Dominic shrugged. "Lugh can't gain control of you. There's got to be a reason, since Raphael had no trouble taking over your brother. Don't you think the fact that you and your brother have different fathers might have something to do with it?"
I leaned back into the stiff, uncomfortable cushions of my rent-a-couch and brooded a bit. I wasn't sure how I felt about this revelation. There was definitely an element of shock. I mean, how could I not be shocked? But I think I would have been more devastated if I were actually close to my dad.
Christ! Why had they done it? Why had my mother decided to keep her baby under the circumstances? Yeah, she was the pro-life type, but even if she wasn't willing to have an abortion, that didn't mean she had to keep me after I was born! Had my father known all along that I wasn't his?

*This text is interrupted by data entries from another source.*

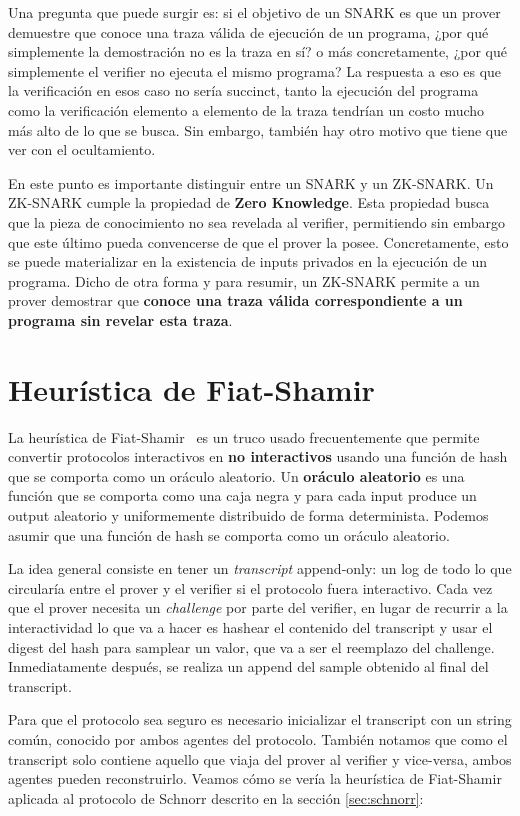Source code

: Una pregunta que puede surgir es: si el objetivo de un SNARK es que un prover demuestre que conoce una traza válida de ejecución de un programa, ¿por qué simplemente la demostración no es la traza en sí? o más concretamente, ¿por qué simplemente el verifier no ejecuta el mismo programa? La respuesta a eso es que la verificación en esos caso no sería succinct, tanto la ejecución del programa como la verificación elemento a elemento de la traza tendrían un costo mucho más alto de lo que se busca. Sin embargo, también hay otro motivo que tiene que ver con el ocultamiento.

En este punto es importante distinguir entre un SNARK y un ZK-SNARK. Un ZK-SNARK\cite{petkus2019and} cumple la propiedad de \textbf{Zero Knowledge}. Esta propiedad busca que la pieza de conocimiento no sea revelada al verifier, permitiendo sin embargo que este último pueda convencerse de que el prover la posee. Concretamente, esto se puede materializar en la existencia de inputs privados en la ejecución de un programa. Dicho de otra forma y para resumir, un ZK-SNARK permite a un prover demostrar que \textbf{conoce una traza válida correspondiente a un programa sin revelar esta traza}.

\section{Heurística de Fiat-Shamir}\label{sec:shamir}
La heurística de Fiat-Shamir~\cite{bernhard2012not} es un truco usado frecuentemente que permite convertir protocolos interactivos en \textbf{no interactivos} usando una función de hash que se comporta como un oráculo aleatorio. Un \textbf{oráculo aleatorio} es una función que se comporta como una caja negra y para cada input produce un output aleatorio y uniformemente distribuido de forma determinista. Podemos asumir que una función de hash se comporta como un oráculo aleatorio.

La idea general consiste en tener un \textit{transcript} append-only: un log de todo lo que circularía entre el prover y el verifier si el protocolo fuera interactivo. Cada vez que el prover necesita un \textit{challenge} por parte del verifier, en lugar de recurrir a la interactividad lo que va a hacer es hashear el contenido del transcript y usar el digest del hash para samplear un valor, que va a ser el reemplazo del challenge. Inmediatamente después, se realiza un append del sample obtenido al final del transcript. 

Para que el protocolo sea seguro es necesario inicializar el transcript con un string común, conocido por ambos agentes del protocolo. También notamos que como el transcript solo contiene aquello que viaja del prover al verifier y vice-versa, ambos agentes pueden reconstruirlo. Veamos cómo se vería la heurística de Fiat-Shamir aplicada al protocolo de Schnorr descrito en la sección \ref{sec:schnorr}:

The questions circled like sharks, and I didn't want to deal with them.
"Okay," I said, "let's say you're right and my biological father"—man, did that sound weird—"has something to do with why Lugh can't get a foothold. What does that gain us? We don't know who he was, do we?"
Dominic shook his head. "No. Your mother didn't even give much of a description in the police report. But the strange thing is that, after she made the initial report, nothing happened."
"What do you mean?"
"I mean, no one made any effort to investigate the case. It just kind of sank out of sight, and your mother never made an inquiry. I can't help wondering why."
I had to admit, that was pretty strange. But I also had a sneaking suspicion where this was going, and I intended to nip it in the bud. "If you think I'm going to question my mom about it, you can forget it."
"No!" I snapped. "I do everything I can to avoid her, even in supposedly pleasant situations. No way in hell am I asking her about a rape she never bothered to tell me about."